TAL Global’s General Counsel, Lawrence Dietz, Esq. was selected to present a Vendor Contract Workshop at the prestigious RSA Security Conference (www.rsaconference.com) held annually in San Francisco. This conference is the major information security event in the US. Competition for presenting slots is quite keen and normally only 1 in 11 are selected.
Mr. Dietz’s Peer to Peer session focused on vendor contracts and how customers can best position themselves during the negotiation. Neither than session or these notes are intended as legal advice. Legal advice can only be rendered by competent, licensed professionals.
The following comments and tips should be helpful to customers as they prepare to negotiate with IT vendors, especially with cloud services vendors. TAL Global does not provide legal advice, but we are delighted to work with your General Counsel to assist in the process or help with vendor contract problems.
- The process is just as important as the substance.
- Legal Perspective
- Customer Perspective
- Just about everything is negotiable.
- You want to apply the law of your State and have any legal matters adjudicated in your home court. (no pun intended)
- Know the authority level of the person or people on the other side. Just how much can they decide before going to someone else.
- Does the penalty fit the crime? Merely refunding your monthly payment may not be enough compensation in many cases.
- Cloud, shmoud – you need to know who are the subcontractors and where they are located. It is vitally important to know where the servers containing your data reside.
- Legal reasons
- Security Reasons
- Benchmark/Milestone payments are a good approach as long as they are quantifiable.

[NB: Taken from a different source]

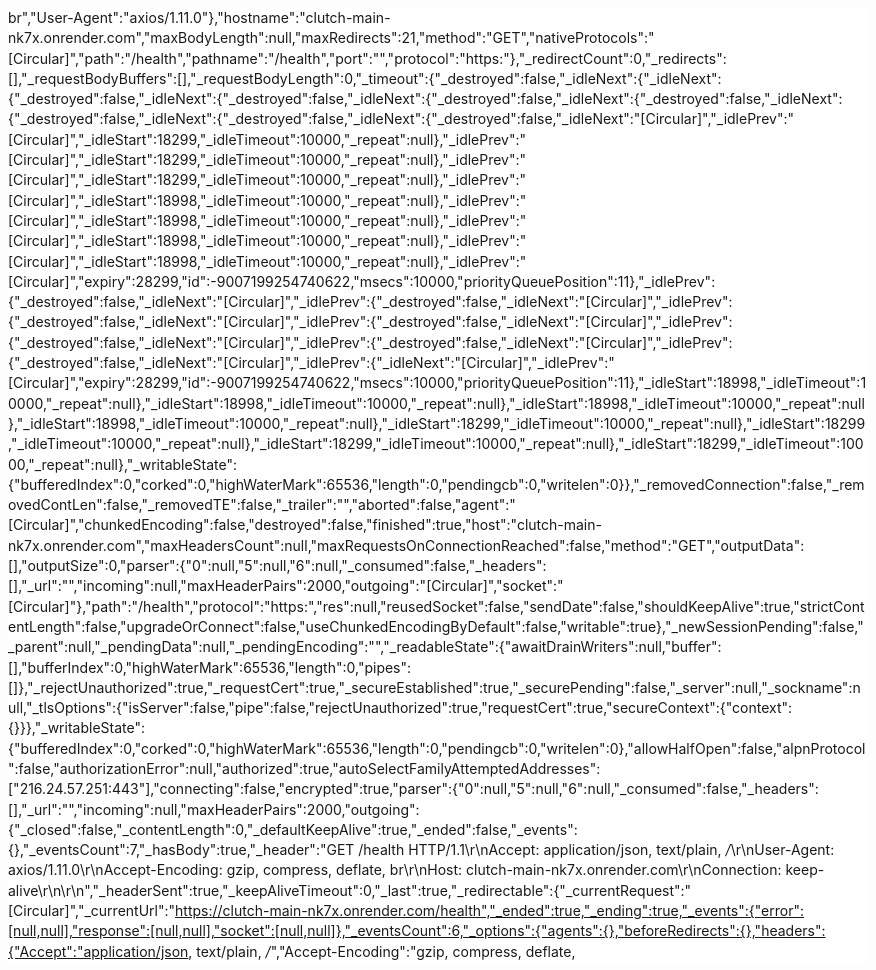 br","User-Agent":"axios/1.11.0"},"hostname":"clutch-main-nk7x.onrender.com","maxBodyLength":null,"maxRedirects":21,"method":"GET","nativeProtocols":"[Circular]","path":"/health","pathname":"/health","port":"","protocol":"https:"},"_redirectCount":0,"_redirects":[],"_requestBodyBuffers":[],"_requestBodyLength":0,"_timeout":{"_destroyed":false,"_idleNext":{"_idleNext":{"_destroyed":false,"_idleNext":{"_destroyed":false,"_idleNext":{"_destroyed":false,"_idleNext":{"_destroyed":false,"_idleNext":{"_destroyed":false,"_idleNext":{"_destroyed":false,"_idleNext":{"_destroyed":false,"_idleNext":"[Circular]","_idlePrev":"[Circular]","_idleStart":18299,"_idleTimeout":10000,"_repeat":null},"_idlePrev":"[Circular]","_idleStart":18299,"_idleTimeout":10000,"_repeat":null},"_idlePrev":"[Circular]","_idleStart":18299,"_idleTimeout":10000,"_repeat":null},"_idlePrev":"[Circular]","_idleStart":18998,"_idleTimeout":10000,"_repeat":null},"_idlePrev":"[Circular]","_idleStart":18998,"_idleTimeout":10000,"_repeat":null},"_idlePrev":"[Circular]","_idleStart":18998,"_idleTimeout":10000,"_repeat":null},"_idlePrev":"[Circular]","_idleStart":18998,"_idleTimeout":10000,"_repeat":null},"_idlePrev":"[Circular]","expiry":28299,"id":-9007199254740622,"msecs":10000,"priorityQueuePosition":11},"_idlePrev":{"_destroyed":false,"_idleNext":"[Circular]","_idlePrev":{"_destroyed":false,"_idleNext":"[Circular]","_idlePrev":{"_destroyed":false,"_idleNext":"[Circular]","_idlePrev":{"_destroyed":false,"_idleNext":"[Circular]","_idlePrev":{"_destroyed":false,"_idleNext":"[Circular]","_idlePrev":{"_destroyed":false,"_idleNext":"[Circular]","_idlePrev":{"_destroyed":false,"_idleNext":"[Circular]","_idlePrev":{"_idleNext":"[Circular]","_idlePrev":"[Circular]","expiry":28299,"id":-9007199254740622,"msecs":10000,"priorityQueuePosition":11},"_idleStart":18998,"_idleTimeout":10000,"_repeat":null},"_idleStart":18998,"_idleTimeout":10000,"_repeat":null},"_idleStart":18998,"_idleTimeout":10000,"_repeat":null},"_idleStart":18998,"_idleTimeout":10000,"_repeat":null},"_idleStart":18299,"_idleTimeout":10000,"_repeat":null},"_idleStart":18299,"_idleTimeout":10000,"_repeat":null},"_idleStart":18299,"_idleTimeout":10000,"_repeat":null},"_idleStart":18299,"_idleTimeout":10000,"_repeat":null},"_writableState":{"bufferedIndex":0,"corked":0,"highWaterMark":65536,"length":0,"pendingcb":0,"writelen":0}},"_removedConnection":false,"_removedContLen":false,"_removedTE":false,"_trailer":"","aborted":false,"agent":"[Circular]","chunkedEncoding":false,"destroyed":false,"finished":true,"host":"clutch-main-nk7x.onrender.com","maxHeadersCount":null,"maxRequestsOnConnectionReached":false,"method":"GET","outputData":[],"outputSize":0,"parser":{"0":null,"5":null,"6":null,"_consumed":false,"_headers":[],"_url":"","incoming":null,"maxHeaderPairs":2000,"outgoing":"[Circular]","socket":"[Circular]"},"path":"/health","protocol":"https:","res":null,"reusedSocket":false,"sendDate":false,"shouldKeepAlive":true,"strictContentLength":false,"upgradeOrConnect":false,"useChunkedEncodingByDefault":false,"writable":true},"_newSessionPending":false,"_parent":null,"_pendingData":null,"_pendingEncoding":"","_readableState":{"awaitDrainWriters":null,"buffer":[],"bufferIndex":0,"highWaterMark":65536,"length":0,"pipes":[]},"_rejectUnauthorized":true,"_requestCert":true,"_secureEstablished":true,"_securePending":false,"_server":null,"_sockname":null,"_tlsOptions":{"isServer":false,"pipe":false,"rejectUnauthorized":true,"requestCert":true,"secureContext":{"context":{}}},"_writableState":{"bufferedIndex":0,"corked":0,"highWaterMark":65536,"length":0,"pendingcb":0,"writelen":0},"allowHalfOpen":false,"alpnProtocol":false,"authorizationError":null,"authorized":true,"autoSelectFamilyAttemptedAddresses":["216.24.57.251:443"],"connecting":false,"encrypted":true,"parser":{"0":null,"5":null,"6":null,"_consumed":false,"_headers":[],"_url":"","incoming":null,"maxHeaderPairs":2000,"outgoing":{"_closed":false,"_contentLength":0,"_defaultKeepAlive":true,"_ended":false,"_events":{},"_eventsCount":7,"_hasBody":true,"_header":"GET /health HTTP/1.1\r\nAccept: application/json, text/plain, */*\r\nUser-Agent: axios/1.11.0\r\nAccept-Encoding: gzip, compress, deflate, br\r\nHost: clutch-main-nk7x.onrender.com\r\nConnection: keep-alive\r\n\r\n","_headerSent":true,"_keepAliveTimeout":0,"_last":true,"_redirectable":{"_currentRequest":"[Circular]","_currentUrl":"https://clutch-main-nk7x.onrender.com/health","_ended":true,"_ending":true,"_events":{"error":[null,null],"response":[null,null],"socket":[null,null]},"_eventsCount":6,"_options":{"agents":{},"beforeRedirects":{},"headers":{"Accept":"application/json, text/plain, */*","Accept-Encoding":"gzip, compress, deflate,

- Make sure you understand the escalation procedure.
- Talk to at least three references – preferably about the same size you are, ideally same business, but not competitors.
- Need to insure the honesty of vendor (and subcontractor) personnel working with your data. Vendors must certify that they have done a background check.
- Bonding is probably only a remedy in the event of a reported crime.
- If hardware or software is being supplied, make sure you have documentation of what it is and assurance of legal ownership.
- Vendor should describe the physical and information security controls.
- Primary contact needs to be vetted for technical and customer support skills.
- Third parties: As with any third party, the vendor must identify the third party, describe what services the third party will be performing, and the qualifications of the third party. You should have the right to approve or disapprove. Disapproval should also include the right to terminate the contract without any of the stated penalties for early termination.
- As with any third party, the vendor must identify the third party, describe what services the third party will be performing, and the qualifications of the third party. You should have the right to approve or disapprove. Disapproval should also include the right to terminate the contract without any of the stated penalties for early termination.
- Document how or if your information will be used.
- Decide if you want an automatic renewal or not.
- Make certain all legal terms are defined to your satisfaction – especially key ones like material breach.
- Prohibit the use of your organization’s name, logo, etc. without your written permission.